We don't think about reading the way we think about breathing. But once you've lost access to books, or felt what it's like to be unable to read, it changes how you see it.
3. On Conscience
"The one thing that doesn't abide by majority rule is a person's conscience."
Atticus again.
What the crowd thinks doesn't matter. What you know is right matters. This is so simple. It's also so hard to live.
4. On People
"I think there's just one kind of folks. Folks."
Jem says this.
He's a child when he says it. And somehow that makes it even more powerful. Children see what adults pretend not to see.
5. On Perception

"People generally see what they look for, and hear what they listen for."
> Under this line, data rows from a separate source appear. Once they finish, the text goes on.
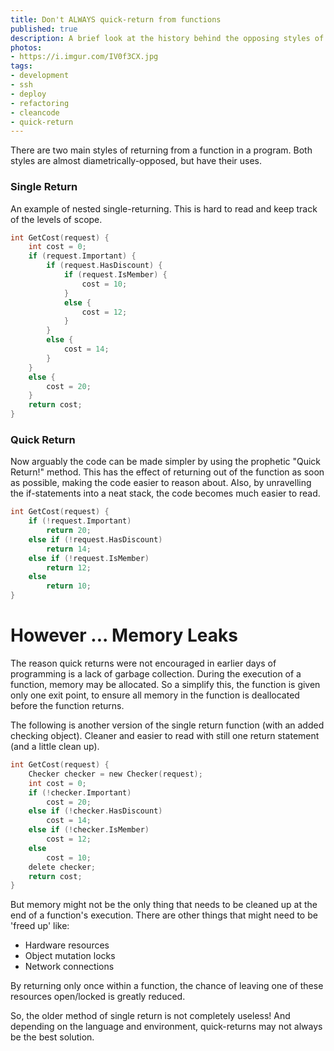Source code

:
 ```yaml
---
title: Don't ALWAYS quick-return from functions
published: true
description: A brief look at the history behind the opposing styles of quick-return and single-return in functions.
photos: 
- https://i.imgur.com/IV0f3CX.jpg
tags:
- development
- ssh
- deploy
- refactoring
- cleancode
- quick-return
---
```

 
There are two main styles of returning from a function in a program. Both styles are almost diametrically-opposed, but have their uses.

<!-- more --> 
 
### Single Return
An example of nested single-returning. This is hard to read and keep track of the levels of scope.

``` c
int GetCost(request) {
    int cost = 0;
    if (request.Important) {
        if (request.HasDiscount) {
            if (request.IsMember) {
                cost = 10;
            }
            else {
                cost = 12;
            }
        }
        else {
            cost = 14;
        }
    }
    else {
        cost = 20;
    }
    return cost;
}
```

### Quick Return
Now arguably the code can be made simpler by using the prophetic "Quick Return!" method. This has the effect of returning out of the function as soon as possible, making the code easier to reason about. Also, by unravelling the if-statements into a neat stack, the code becomes much easier to read.
 
``` c
int GetCost(request) {
    if (!request.Important) 
        return 20;
    else if (!request.HasDiscount) 
        return 14;
    else if (!request.IsMember) 
        return 12;
    else
        return 10;
}
```

# However ... Memory Leaks
The reason quick returns were not encouraged in earlier days of programming is a lack of garbage collection. During the execution of a function, memory may be allocated. So a simplify this, the function is given only one exit point, to ensure all memory in the function is deallocated before the function returns. 

The following is another version of the single return function (with an added checking object). Cleaner and easier to read with still one return statement (and a little clean up).

``` c
int GetCost(request) {
    Checker checker = new Checker(request);
    int cost = 0;
    if (!checker.Important) 
        cost = 20;
    else if (!checker.HasDiscount) 
        cost = 14;
    else if (!checker.IsMember) 
        cost = 12;
    else 
        cost = 10;
    delete checker;
    return cost;
}
```

But memory might not be the only thing that needs to be cleaned up at the end of a function's execution. There are other things that might need to be 'freed up' like:

- Hardware resources
- Object mutation locks
- Network connections

By returning only once within a function, the chance of leaving one of these resources open/locked is greatly reduced.

So, the older method of single return is not completely useless! And depending on the language and environment, quick-returns may not always be the best solution.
Judge Taylor says this during the trial.
If you expect the worst in people, you'll find it. If you look for the good, you'll find that too. This quote aged incredibly well.
6. On Pride
"People in their right minds never take pride in their talents."
Miss Maudie says this.
Talent is just something you were born with or stumbled into. Character is what you build. There's a difference.
If you love quotes like these, I put together a free PDF with 50 of the most powerful quotes from classic literature.
Grab it below.
[Yes, send me the PDF!]
7. On Guilt
"I say guilt, gentlemen, because it was guilt that motivated her. She has committed no crime, she has merely broken a rigid and time-honored code of our society."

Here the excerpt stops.